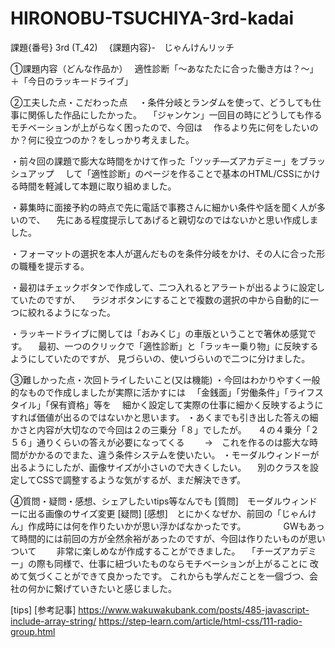 # HIRONOBU-TSUCHIYA-3rd-kadai
課題{番号} 3rd (T_42)　 
{課題内容}-　じゃんけんリッチ

①課題内容（どんな作品か）　
適性診断「～あなたたに合った働き方は？～」＋「今日のラッキードライブ」

②工夫した点・こだわった点　
・条件分岐とランダムを使って、どうしても仕事に関係した作品にしたかった。
　「ジャンケン」一回目の時にどうしても作るモチベーションが上がらなく困ったので、今回は
 　作るより先に何をしたいのか？何に役立つのか？をしっかり考えました。
  
・前々回の課題で膨大な時間をかけて作った「ツッチ―ズアカデミー」をブラッシュアップ
　して「適性診断」のページを作ることで基本のHTML/CSSにかける時間を軽減して本題に取り組めました。
 
・募集時に面接予約の時点で先に電話で事務さんに細かい条件や話を聞く人が多いので、
　先にある程度提示してあげると親切なのではないかと思い作成しました。
 
・フォーマットの選択を本人が選んだものを条件分岐をかけ、その人に合った形の職種を提示する。

・最初はチェックボタンで作成して、二つ入れるとアラートが出るように設定していたのですが、
　ラジオボタンにすることで複数の選択の中から自動的に一つに絞れるようになった。
 
・ラッキードライブに関しては「おみくじ」の車版ということで箸休め感覚です。
　最初、一つのクリックで「適性診断」と「ラッキー乗り物」に反映するようにしていたのですが、
  見づらいの、使いづらいので二つに分けました。

③難しかった点・次回トライしたいこと(又は機能)
・今回はわかりやすく一般的なもので作成しましたが実際に活かすには
　「金銭面」「労働条件」「ライフスタイル」「保有資格」等を
　細かく設定して実際の仕事に細かく反映するようにすれば価値が出るのではないかと思います。
・あくまでも引き出した答えの細かさと内容が大切なので今回は２の三乗分「８」でしたが。
　４の４乗分「２５６」通りくらいの答えが必要になってくる　
 　→　これを作るのは膨大な時間がかかるのでまた、違う条件システムを使いたい。
・モーダルウィンドーが出るようにしたが、画像サイズが小さいので大きくしたい。
　別のクラスを設定してCSSで調整するような気がするが、まだ解決できず。

④質問・疑問・感想、シェアしたいtips等なんでも
[質問]　モーダルウィンドーに出る画像のサイズ変更
[疑問]
[感想]　とにかくなぜか、前回の「じゃんけん」作成時には何を作りたいかが思い浮かばなかったです。
　　　　GWもあって時間的には前回の方が全然余裕があったのですが、今回は作りたいものが思いついて
    　　非常に楽しめなが作成することができました。
      　「チーズアカデミー」の際も同様で、仕事に紐づいたものならモチベーションが上がることに
        改めて気づくことができて良かったです。
        これからも学んだことを一個づつ、会社の何かに繋げていきたいと感じました。
       
[tips]
[参考記事]
https://www.wakuwakubank.com/posts/485-javascript-include-array-string/
https://step-learn.com/article/html-css/111-radio-group.html

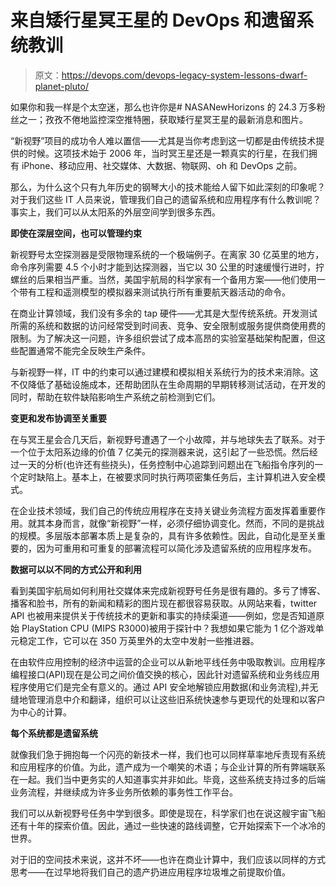 # 来自矮行星冥王星的 DevOps 和遗留系统教训

> 原文：<https://devops.com/devops-legacy-system-lessons-dwarf-planet-pluto/>

如果你和我一样是个太空迷，那么也许你是# NASANewHorizons 的 24.3 万多粉丝之一；孜孜不倦地监控深空推特圈，获取矮行星冥王星的最新消息和图片。

“新视野”项目的成功令人难以置信——尤其是当你考虑到这一切都是由传统技术提供的时候。这项技术始于 2006 年，当时冥王星还是一颗真实的行星，在我们拥有 iPhone、移动应用、社交媒体、大数据、物联网、oh 和 DevOps 之前。

那么，为什么这个只有九年历史的钢琴大小的技术能给人留下如此深刻的印象呢？对于我们这些 IT 人员来说，管理我们自己的遗留系统和应用程序有什么教训呢？事实上，我们可以从太阳系的外层空间学到很多东西。

**即使在深层空间，也可以管理约束**

新视野号太空探测器是受限物理系统的一个极端例子。在离家 30 亿英里的地方，命令序列需要 4.5 个小时才能到达探测器，当它以 30 公里的时速缓慢行进时，拧螺丝的后果相当严重。当然，美国宇航局的科学家有一个备用方案——他们使用一个带有工程和遥测模型的模拟器来测试执行所有重要航天器活动的命令。

在商业计算领域，我们没有多余的 tap 硬件——尤其是大型传统系统。开发测试所需的系统和数据的访问经常受到时间表、竞争、安全限制或服务提供商使用费的限制。为了解决这一问题，许多组织尝试了成本高昂的实验室基础架构配置，但这些配置通常不能完全反映生产条件。

与新视野一样，IT 中的约束可以通过建模和模拟相关系统行为的技术来消除。这不仅降低了基础设施成本，还帮助团队在生命周期的早期转移测试活动，在开发的同时，帮助在软件缺陷影响生产系统之前检测到它们。

**变更和发布协调至关重要**

在与冥王星会合几天后，新视野号遭遇了一个小故障，并与地球失去了联系。对于一个位于太阳系边缘的价值 7 亿美元的探测器来说，这引起了一些恐慌。然后经过一天的分析(也许还有些挠头)，任务控制中心追踪到问题出在飞船指令序列的一个定时缺陷上。基本上，在被要求同时执行两项密集任务后，主计算机进入安全模式。

在企业技术领域，我们自己的传统应用程序在支持关键业务流程方面发挥着重要作用。就其本身而言，就像“新视野”一样，必须仔细协调变化。然而，不同的是挑战的规模。多层版本部署本质上是复杂的，具有许多依赖性。因此，自动化是至关重要的，因为可重用和可重复的部署流程可以简化涉及遗留系统的应用程序发布。

**数据可以以不同的方式公开和利用**

看到美国宇航局如何利用社交媒体来完成新视野号任务是很有趣的。多亏了博客、播客和脸书，所有的新闻和精彩的图片现在都很容易获取。从网站来看，twitter API 也被用来提供关于传统技术的更新和事实的持续渠道——例如，您是否知道原始 PlayStation CPU (MIPS R3000)被用于探针中？我想如果它能为 1 亿个游戏单元稳定工作，它可以在 350 万英里外的太空中发射一些推进器。

在由软件应用控制的经济中运营的企业可以从新地平线任务中吸取教训。应用程序编程接口(API)现在是公司之间价值交换的核心，因此针对遗留系统和业务线应用程序使用它们是完全有意义的。通过 API 安全地解锁应用数据(和业务流程),并无缝地管理消息中介和翻译，组织可以让这些旧系统快速参与更现代的处理和以客户为中心的计算。

**每个系统都是遗留系统**

就像我们急于拥抱每一个闪亮的新技术一样，我们也可以同样草率地斥责现有系统和应用程序的价值。为此，遗产成为一个嘲笑的术语；与企业计算的所有弊端联系在一起。我们当中更务实的人知道事实并非如此。毕竟，这些系统支持过多的后端业务流程，并继续成为许多业务所依赖的事务性工作平台。

我们可以从新视野号任务中学到很多。即使是现在，科学家们也在说这艘宇宙飞船还有十年的探索价值。因此，通过一些快速的路线调整，它开始探索下一个冰冷的世界。

对于旧的空间技术来说，这并不坏——也许在商业计算中，我们应该以同样的方式思考——在过早地将我们自己的遗产扔进应用程序垃圾堆之前提取价值。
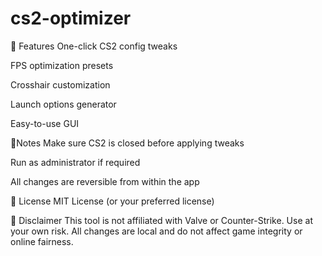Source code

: # cs2-optimizer
🔧 Features
One-click CS2 config tweaks

FPS optimization presets

Crosshair customization

Launch options generator

Easy-to-use GUI

📁Notes
Make sure CS2 is closed before applying tweaks

Run as administrator if required

All changes are reversible from within the app


📜 License MIT License (or your preferred license)

🎯 Disclaimer This tool is not affiliated with Valve or Counter-Strike. Use at your own risk. All changes are local and do not affect game integrity or online fairness.
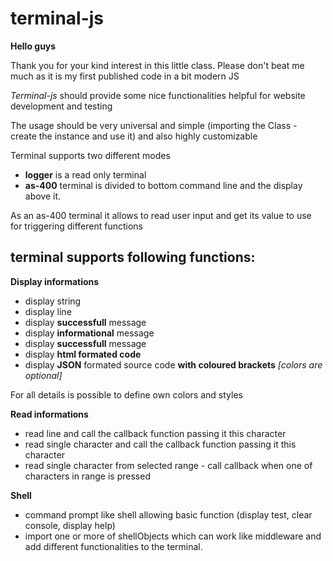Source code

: # terminal-js

**Hello guys**

Thank you for your kind interest in this little class.
Please don't beat me much as it is my first published code in a bit modern JS

_Terminal-js_ should provide some nice functionalities helpful for website development and testing

The usage should be very universal and simple (importing the Class - create the instance and use it) and also highly customizable

Terminal supports two different modes

- **logger** is a read only terminal
- **as-400** terminal is divided to bottom command line and the display above it.

As an as-400 terminal it allows to read user input and get its value to use for triggering different functions

## terminal supports following functions:

**Display informations**

- display string
- display line
- display **successfull** message
- display **informational** message
- display **successfull** message
- display **html formated code**
- display **JSON** formated source code **with coloured brackets** _[colors are optional]_

For all details is possible to define own colors and styles

**Read informations**

- read line and call the callback function passing it this character
- read single character and call the callback function passing it this character
- read single character from selected range - call callback when one of characters in range is pressed

**Shell**

- command prompt like shell allowing basic function (display test, clear console, display help)
- import one or more of shellObjects which can work like middleware and add different functionalities to the terminal.
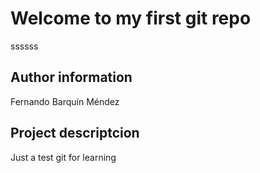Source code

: # Welcome to my first git repo
ssssss
## Author information
Fernando Barquín Méndez

## Project descriptcion
Just a test git for learning

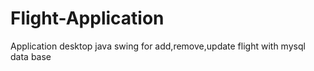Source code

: # Flight-Application
Application desktop java swing for add,remove,update flight with mysql data base
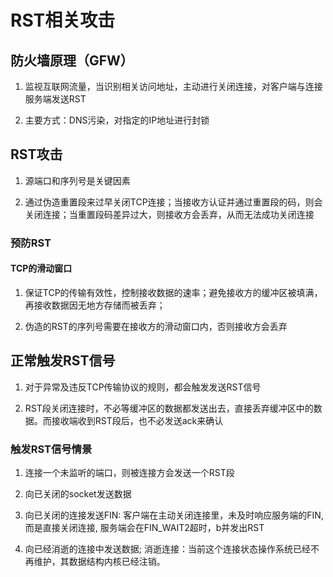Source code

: # RST相关攻击

## 防火墙原理（GFW）

1. 监视互联网流量，当识别相关访问地址，主动进行关闭连接，对客户端与连接服务端发送RST

2. 主要方式：DNS污染，对指定的IP地址进行封锁

## RST攻击

1. 源端口和序列号是关键因素

2. 通过伪造重置段来过早关闭TCP连接；当接收方认证并通过重置段的码，则会关闭连接；当重置段码差异过大，则接收方会丢弃，从而无法成功关闭连接

### 预防RST

#### TCP的滑动窗口

1. 保证TCP的传输有效性，控制接收数据的速率；避免接收方的缓冲区被填满，再接收数据因无地方存储而被丢弃；

2. 伪造的RST的序列号需要在接收方的滑动窗口内，否则接收方会丢弃

## 正常触发RST信号

1. 对于异常及违反TCP传输协议的规则，都会触发发送RST信号

2. RST段关闭连接时，不必等缓冲区的数据都发送出去，直接丢弃缓冲区中的数据。而接收端收到RST段后，也不必发送ack来确认

### 触发RST信号情景

1. 连接一个未监听的端口，则被连接方会发送一个RST段

2. 向已关闭的socket发送数据

3. 向已关闭的连接发送FIN: 客户端在主动关闭连接里，未及时响应服务端的FIN, 而是直接关闭连接, 服务端会在FIN_WAIT2超时，b并发出RST

4. 向已经消逝的连接中发送数据; 消逝连接：当前这个连接状态操作系统已经不再维护，其数据结构内核已经注销。
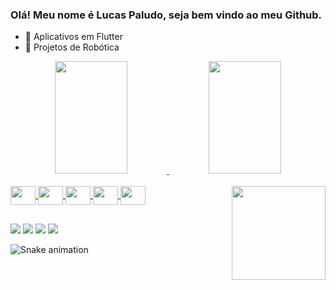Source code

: ### Olá! Meu nome é Lucas Paludo, seja bem vindo ao meu Github.

- 🎩 Aplicativos em Flutter
- 🎩 Projetos de Robótica

<div align="center">
  <a href="https://github.com/lucaspaludo">
  <img height="180em" width="48%" src="https://github-readme-stats.vercel.app/api?username=lucaspaludo&show_icons=true&theme=merko&include_all_commits=true&count_private=true"/>
  <img height="180em" width="48%" src="https://github-readme-stats.vercel.app/api/top-langs/?username=lucaspaludo&layout=compact&langs_count=7&theme=merko"/>
</div>

<div style="display: inline_block"><br>
  <img align="center" height="30" width="40" src="https://cdn.jsdelivr.net/gh/devicons/devicon/icons/dart/dart-original.svg">
  <img align="center" height="30" width="40" src="https://cdn.jsdelivr.net/gh/devicons/devicon/icons/flutter/flutter-original.svg">
  <img align="center" height="30" width="40" src="https://cdn.jsdelivr.net/gh/devicons/devicon/icons/c/c-original.svg">
  <img align="center" height="30" width="40" src="https://cdn.jsdelivr.net/gh/devicons/devicon/icons/linux/linux-original.svg">
  <img align="center" height="30" width="40" src="https://cdn.jsdelivr.net/gh/devicons/devicon/icons/python/python-original.svg">
  <a href="https://picasion.com/"><img align="right" src="https://i.picasion.com/pic92/056e2a3f786972eda69c3fa94e73d0ff.gif" width="150" height="150" border="0"</a>
  
</div>
  
  ##
 
<div> 
  <a href="https://www.youtube.com/channel/UC_o-H-0EhZpO1mVuTfOq8Jg" target="_blank"><img src="https://img.shields.io/badge/YouTube-FF0000?style=for-the-badge&logo=youtube&logoColor=white" target="_blank"></a>
  <a href="https://instagram.com/lucaspaludo.exe" target="_blank"><img src="https://img.shields.io/badge/-Instagram-%23E4405F?style=for-the-badge&logo=instagram&logoColor=white" target="_blank"></a>
 	  <a href = "mailto:lucaspaludo2018@gmail.com"><img src="https://img.shields.io/badge/-Gmail-%23333?style=for-the-badge&logo=gmail&logoColor=white" target="_blank"></a>
  <a href="https://www.linkedin.com/in/lucas-paludo-3a885212a" target="_blank"><img src="https://img.shields.io/badge/-LinkedIn-%230077B5?style=for-the-badge&logo=linkedin&logoColor=white" target="_blank"></a> 
 
  ![Snake animation](https://github.com/lucaspaludo/lucaspaludo/blob/output/github-contribution-grid-snake.svg)
 
</div>
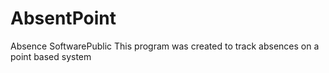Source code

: # AbsentPoint
Absence SoftwarePublic
This program was created to track absences on a point based system
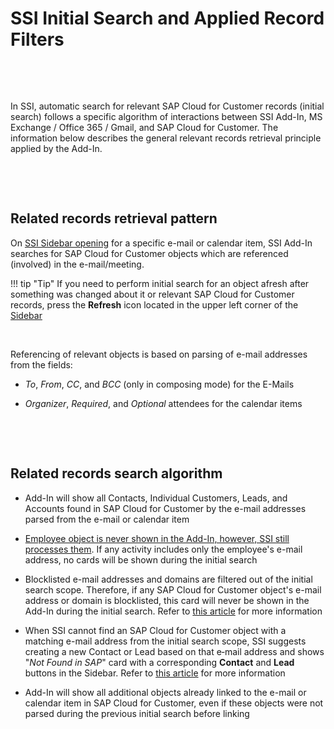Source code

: # SSI Initial Search and Applied Record Filters

&nbsp;

&nbsp;

In SSI, automatic search for relevant SAP Cloud for Customer records (initial search) follows a specific algorithm of interactions between SSI Add-In, MS Exchange / Office 365 / Gmail, and SAP Cloud for Customer. The information below describes the general relevant records retrieval principle applied by the Add-In.

&nbsp;

&nbsp;

## Related records retrieval pattern

On [SSI Sidebar opening](../How-to-Open-C4C-SSI-Sidebar/) for a specific e-mail or calendar item, SSI Add-In searches for SAP Cloud for Customer objects which are referenced (involved) in the e-mail/meeting.

!!! tip "Tip"
    If you need to perform initial search for an object afresh after something was changed about it or relevant SAP Cloud for Customer records, press the **Refresh** icon located in the upper left corner of the [Sidebar](../How-to-Use-C4C-SSI/)

&nbsp;

Referencing of relevant objects is based on parsing of e-mail addresses from the fields:

* *To*, *From*, *CC*, and *BCC* (only in composing mode) for the E-Mails

* *Organizer*, *Required*, and *Optional* attendees for the calendar items

&nbsp;

&nbsp;

## Related records search algorithm

* Add-In will show all Contacts, Individual Customers, Leads, and Accounts found in SAP Cloud for Customer by the e-mail addresses parsed from the e-mail or calendar item

* [Employee object is never shown in the Add-In, however, SSI still processes them](../questions-and-answers/#why_are_employee_records_not_displayed_in_the_add-in_when_employee_is_selected_and_read-only_in_profile_add-in_settings). If any activity includes only the employee's e-mail address, no cards will be shown during the initial search

* Blocklisted e-mail addresses and domains are filtered out of the initial search scope. Therefore, if any SAP Cloud for Customer object's e-mail address or domain is blocklisted, this card will never be shown in the Add-In during the initial search. Refer to [this article](../blocklist/) for more information

* When SSI cannot find an SAP Cloud for Customer object with a matching e-mail address from the initial search scope, SSI suggests creating a new Contact or Lead based on that e&#8209;mail address and shows "*Not Found in SAP*" card with a corresponding **Contact** and **Lead** buttons in the Sidebar. Refer to [this article](../Create-Records/#creating_objects_via_not_found_in_sap_cards) for more information

* Add-In will show all additional objects already linked to the e-mail or calendar item in SAP Cloud for Customer, even if these objects were not parsed during the previous initial search before linking

&nbsp;

&nbsp;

+===+

> **What you are asked to do**:
Scan the records above and tell how many lines include the word "character"; the number is all that should be written.

> **Response to the task**:
3